After the Sept. 11, 2001, terror attacks, concerns surfaced that if someone wanted to create trouble for the United States, agriculture would be a means to do so. In response, funding increased to the U.S. Department of Homeland Security and Department of Agriculture to regulate the industry as a matter for national security, especially as trade between countries expanded.

“If you are able to weaponize animal diseases, you could knock out all of the agricultural infrastructure of a country relatively quickly,” Jeffrey said. “So 9/11 was a big shift in biosecurity policy across the board.”

But not all governance of agriculture occurs at the federal or state level.

“Cities definitely play a huge role in this,” Jeffrey said, by zoning where and what type of agriculture takes place, spraying to control populations of insects that carry diseases, and keeping the public informed on disease outbreaks.

Whether farmers and citizens want the government involved with agriculture, now more than ever policies are being written to try to assure agricultural biosecurity is maintained within our nation’s borders.

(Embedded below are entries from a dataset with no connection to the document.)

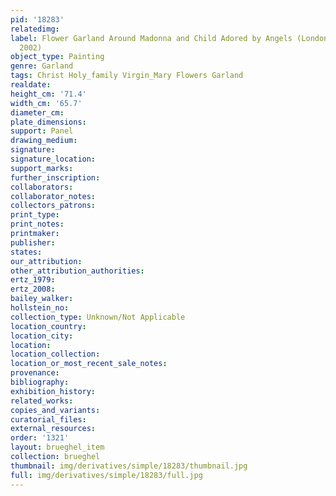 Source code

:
 ```yaml
---
pid: '18283'
relatedimg: 
label: Flower Garland Around Madonna and Child Adored by Angels (London, Christie&apos;s,
  2002)
object_type: Painting
genre: Garland
tags: Christ Holy_family Virgin_Mary Flowers Garland
realdate: 
height_cm: '71.4'
width_cm: '65.7'
diameter_cm: 
plate_dimensions: 
support: Panel
drawing_medium: 
signature: 
signature_location: 
support_marks: 
further_inscription: 
collaborators: 
collaborator_notes: 
collectors_patrons: 
print_type: 
print_notes: 
printmaker: 
publisher: 
states: 
our_attribution: 
other_attribution_authorities: 
ertz_1979: 
ertz_2008: 
bailey_walker: 
hollstein_no: 
collection_type: Unknown/Not Applicable
location_country: 
location_city: 
location: 
location_collection: 
location_or_most_recent_sale_notes: 
provenance: 
bibliography: 
exhibition_history: 
related_works: 
copies_and_variants: 
curatorial_files: 
external_resources: 
order: '1321'
layout: brueghel_item
collection: brueghel
thumbnail: img/derivatives/simple/18283/thumbnail.jpg
full: img/derivatives/simple/18283/full.jpg
---
```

“As the world evolves and technology evolves, not only does our disease technology have to get better, but our governance in general has to get better and more cohesive as well,” Jeffrey said.

Economic consequences

Jude Bayham, assistant professor in the CSU Department of Agricultural and Resource Economics, studies ways to prepare for outbreaks of livestock diseases, such as foot-and-mouth disease and African swine fever, that have not yet threatened U.S. herds.

Bayham studies the costs and benefits of how limited resources available for disease response could best be put to use, should such a disease surface.

“Should we stockpile a lot of vaccines? Should we use other technologies that could produce vaccines on demand in the event of an outbreak? We’re looking at the tradeoffs between different options to mitigate risk,” Bayham said.

Of course, preventing diseases from entering the country in the first place is a top priority.

“The agricultural industry should be very concerned about ag biosecurity, because if an outbreak occurs, it can result in pretty substantial economic losses,” Bayham said.

The U.S. is the top producer of beef in the world and one of the top exporting countries. A disease outbreak could create significant difficulties exporting to other countries.

“If the U.S. industry was to be affected by a disease, it would have substantial consequences for those trade relationships, likely reducing exports,” Bayham said. “Or trade bans would limit the ability to export our products.”

The immediate impact to the agriculture industry will result in consequences to the economy as a whole, not just in areas where livelihoods are closely related to agriculture.

The challenge in preventing devastating disease outbreaks is that we don’t experience them very often.

“These aren’t frequent events,” Bayham said, “and so preparing for them is challenging because there are a lot of unknowns.”

Partnering for solutions

To continue to solve the challenges of agriculture biosecurity, leaders in crop production and animal health have entered strategic partnerships with CSU.

Nutrien, the world’s largest provider of crop nutrients, inputs and services, is providing CSU’s College of Agricultural Sciences $1 million each year over the next 10 years to fund state-of-the-art research and teaching initiatives on campus and provide scholarship support to students. This will elevate CSU into a position of leadership in developing a diverse, highly skilled agricultural workforce and boosting Nutrien’s ability to deliver industry-leading products.

Zoetis, the world’s leading animal health company, has signed an agreement to establish a research lab at CSU that will explore the livestock immune system and target new immunotherapies – paving the way for new alternatives to antibiotics in food-producing animals.

With few alternatives today for treating life-threatening bacterial infections in animals, Zoetis supports the responsible use of antibiotic medicines in animals and in people, while ensuring that veterinarians and livestock producers have new and enhanced solutions to better predict, prevent, detect and treat disease in the animals under their care.

The new 3,000-square-foot Zoetis Incubator Research Lab will operate at the Research Innovation Center.